Forced to keep to the channel along the coast, which daily became narrower, the Vega reached Cape Chelagskoi, and when off this promontory Nordenskiöld saw the first natives during his voyage. Two boats built of skin almost exactly similar to the oomiaks, or women's boats, used by the Eskimos, came out to the ship, the men, women, and children in them intimating by shouts and gestures that they wished to come on board. The Vega was brought-to that they might do so, but as none of the Chukches could speak Russian and none of the Swedes knew Chukche, the interview was not so satisfactory as expected, though the universal language of pantomime with presents ensured a favourable termination.
On the 12th of September the Vega passed Irkaipii, the Cape North of Captain Cook, and by rounding it Nordenskiöld joined up with the westernmost limit of the Arctic discoveries of the great navigator. Cook tried to weather it in August, 1778, but was turned back by fog and snow, and thinking it was "not consistent with prudence to make any further attempts to find a passage into the Atlantic this year in any direction, so little was the prospect of succeeding," he sailed for Hawaii, where his intention of making the attempt the ensuing summer came to nought owing to his death.

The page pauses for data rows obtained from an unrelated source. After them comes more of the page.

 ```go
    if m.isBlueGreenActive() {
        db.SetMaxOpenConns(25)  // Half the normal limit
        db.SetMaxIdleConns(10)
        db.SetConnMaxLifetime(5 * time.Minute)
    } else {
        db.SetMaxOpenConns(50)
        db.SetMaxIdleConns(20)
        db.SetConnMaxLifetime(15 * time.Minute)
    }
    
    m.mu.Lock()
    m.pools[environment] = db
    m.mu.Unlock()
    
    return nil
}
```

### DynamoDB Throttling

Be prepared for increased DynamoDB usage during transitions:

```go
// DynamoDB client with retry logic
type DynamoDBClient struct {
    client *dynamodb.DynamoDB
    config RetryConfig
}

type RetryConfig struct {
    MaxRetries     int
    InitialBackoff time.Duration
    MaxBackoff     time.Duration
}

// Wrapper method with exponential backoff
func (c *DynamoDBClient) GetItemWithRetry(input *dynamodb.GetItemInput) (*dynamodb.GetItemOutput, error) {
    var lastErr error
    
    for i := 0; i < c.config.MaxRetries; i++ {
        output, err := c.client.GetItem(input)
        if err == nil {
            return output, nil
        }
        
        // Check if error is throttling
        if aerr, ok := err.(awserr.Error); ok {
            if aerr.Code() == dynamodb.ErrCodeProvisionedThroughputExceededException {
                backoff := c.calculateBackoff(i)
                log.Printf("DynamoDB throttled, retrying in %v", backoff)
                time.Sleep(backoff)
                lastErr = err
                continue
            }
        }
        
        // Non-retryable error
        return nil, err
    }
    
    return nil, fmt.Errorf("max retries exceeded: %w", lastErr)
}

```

On the 28th of September the Vega's progress for the year was arrested by her being frozen in for the winter on the eastern side of Kolyuchin Bay in the northernmost part of Bering Strait, only six miles of ice barring the way round Cape Serdze Kamen into the open sea. During her detention of two hundred and sixty-four days the scientific investigations of many kinds that were undertaken were of lasting importance, as they had been throughout, and when she was released on the 18th of July, 1879, to come home by way of Yokohama, the collections and records she brought with her were simply enormous. No better work with greater results was done by any Arctic expedition than during this successful voyage, which was too well managed to have much adventure. For it Nordenskiöld very justly claimed the reward of twenty-five thousand guilders offered in 1596 by the States-General of Holland, the endeavour to win which sent out Van Heemskerck, Barents, and Rijp.
ADOLF ERIK NORDENSKIÖLD
We have seen how the Dutchmen built their house at Ice Haven mainly of the driftwood from the Siberian rivers. Similar wood from probably the same source is found on the shores of Greenland and of almost all the northerly islands of the Arctic Ocean. Further, the Greenland flora includes a series of Siberian plants apparently from seeds drifted there by some current. Not only do trees and seeds travel by water from Asia westward to America; at Godthaab, for instance, on the western coast of Greenland, there was found a throwing-stick of a shape and ornamentation used only by the Alaskan Eskimos; and three years after the foundering of the Jeannette to the north of the New Siberian Islands there were found on the south-west coast of Greenland a number of articles in the drift-ice that must have come from the sunken vessel. For these and other reasons it seemed clear to Fridtjof Nansen that a current flowed at some point between the Pole and Franz Josef Land from the Siberian Arctic Sea to the Greenland coast, and so he set to work to organise his daring expedition to strike this current well to the eastward, trusting to its mercies to take him to or near the Pole.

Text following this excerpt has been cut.